As early as the 14th century, government officials oversaw street food vendor activities. With the increasing pace of globalization and tourism, the safety of street food has become one of the major concerns of public health, and a focus for governments and scientists to raise public awareness. However, despite concerns about contamination at street food vendors, the incidence of such is low, with studies showing rates comparable to restaurants.
In Singapore, street food vendors known as "hawkers", over half of which were unlicensed, were considered "primarily a nuisance to be removed from the streets". 113 hawker centres were constructed between 1971 and 1986 to remove hawkers from the streets while preserving the food culture.
In 2002, a sampling of 511 street foods in Ghana by the World Health Organization showed that most had microbial counts within the accepted limits, and a different sampling of 15 street foods in Calcutta showed that they were "nutritionally well balanced", providing roughly 200 kcal (Cal) of energy per rupee of cost.
In the United Kingdom, the Food Standards Agency has provided comprehensive guidance of food safety for the vendors, traders and retailers of the street food sector since 2000. Other effective ways of enhancing the safety of street foods include: mystery shopping programs, training, rewarding programs to vendors, regulatory governing and membership management programs, and technical testing programs.
In India, government recognized the fundamental rights of the street food vendors and have imposed reasonable restrictions. And in 2006, India legislature has enacted the food Safety and Standards Act to monitor the quality of food.
Despite knowledge of the risk factors, actual harm to consumers’ health is yet to be fully proven and understood.

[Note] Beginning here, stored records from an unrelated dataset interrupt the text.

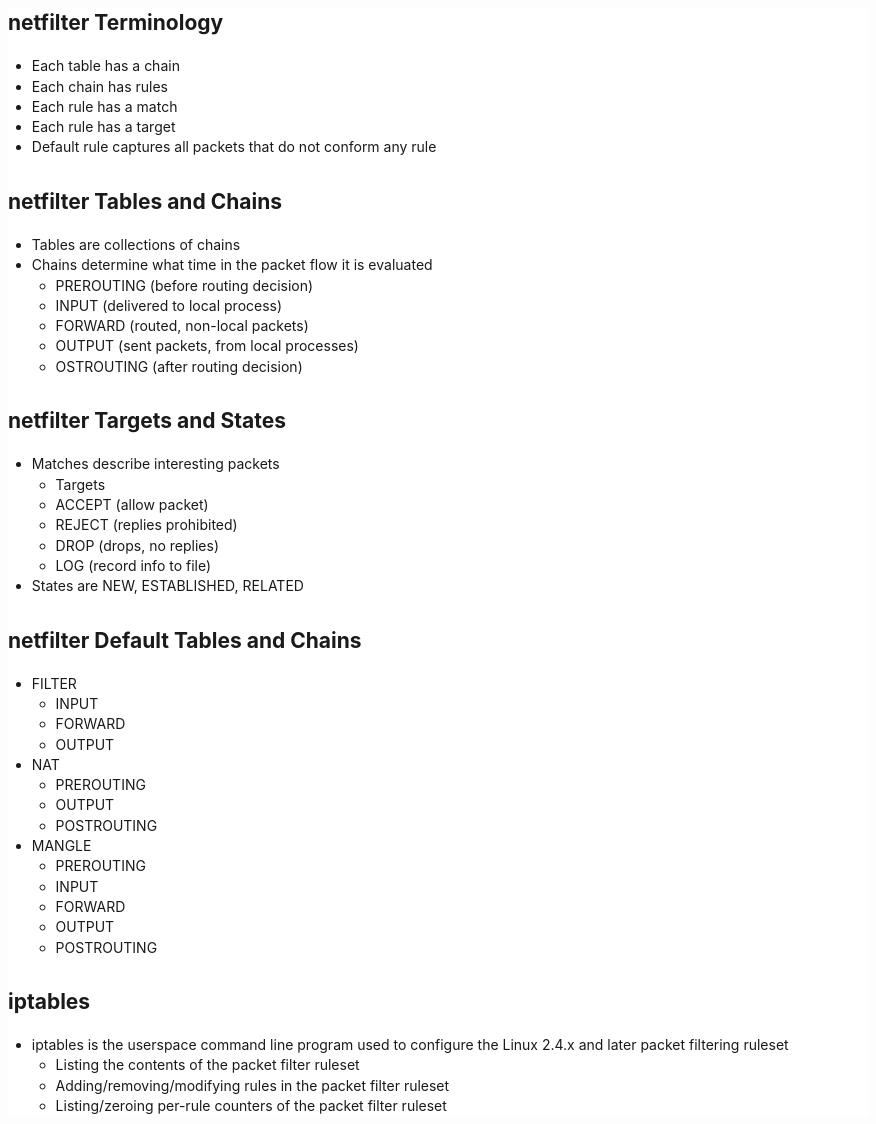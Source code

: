 ## netfilter Terminology

- Each table has a chain
- Each chain has rules
- Each rule has a match
- Each rule has a target
- Default rule captures all packets that do not conform any rule

## netfilter Tables and Chains

- Tables are collections of chains
- Chains determine what time in the packet flow it is evaluated
    - PREROUTING (before routing decision)
    - INPUT (delivered to local process)
    - FORWARD (routed, non-local packets)
    - OUTPUT (sent packets, from local processes)
    - OSTROUTING (after routing decision)

## netfilter Targets and States

- Matches describe interesting packets
    - Targets
    - ACCEPT (allow packet)
    - REJECT (replies prohibited)
    - DROP (drops, no replies)
    - LOG (record info to file)
- States are NEW, ESTABLISHED, RELATED

## netfilter Default Tables and Chains

- FILTER
    - INPUT
    - FORWARD
    - OUTPUT
- NAT
    - PREROUTING
    - OUTPUT
    - POSTROUTING
- MANGLE
    - PREROUTING
    - INPUT
    - FORWARD
    - OUTPUT
    - POSTROUTING

## iptables

- iptables is the userspace command line program used to configure the Linux 2.4.x and later packet filtering ruleset
    - Listing the contents of the packet filter ruleset
    - Adding/removing/modifying rules in the packet filter ruleset
    - Listing/zeroing per-rule counters of the packet filter ruleset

Due to difficulties in tracking cases and the lack of disease-reporting systems, follow-up studies proving actual connections between street food consumption and food-borne diseases are still very few. Little attention has been devoted to consumers and their eating habits, behaviors and awareness. The fact that social and geographical origins largely determine consumers’ physiological adaptation and reaction to foods—whether contaminated or not—is neglected in the literature.
In the late 1990s, the United Nations and other organizations began to recognize that street vendors had been an underused method of delivering fortified foods to populations, and in 2007, the UN Food and Agriculture Organization recommended considering methods of adding nutrients and supplements to street foods that are commonly consumed by the particular culture.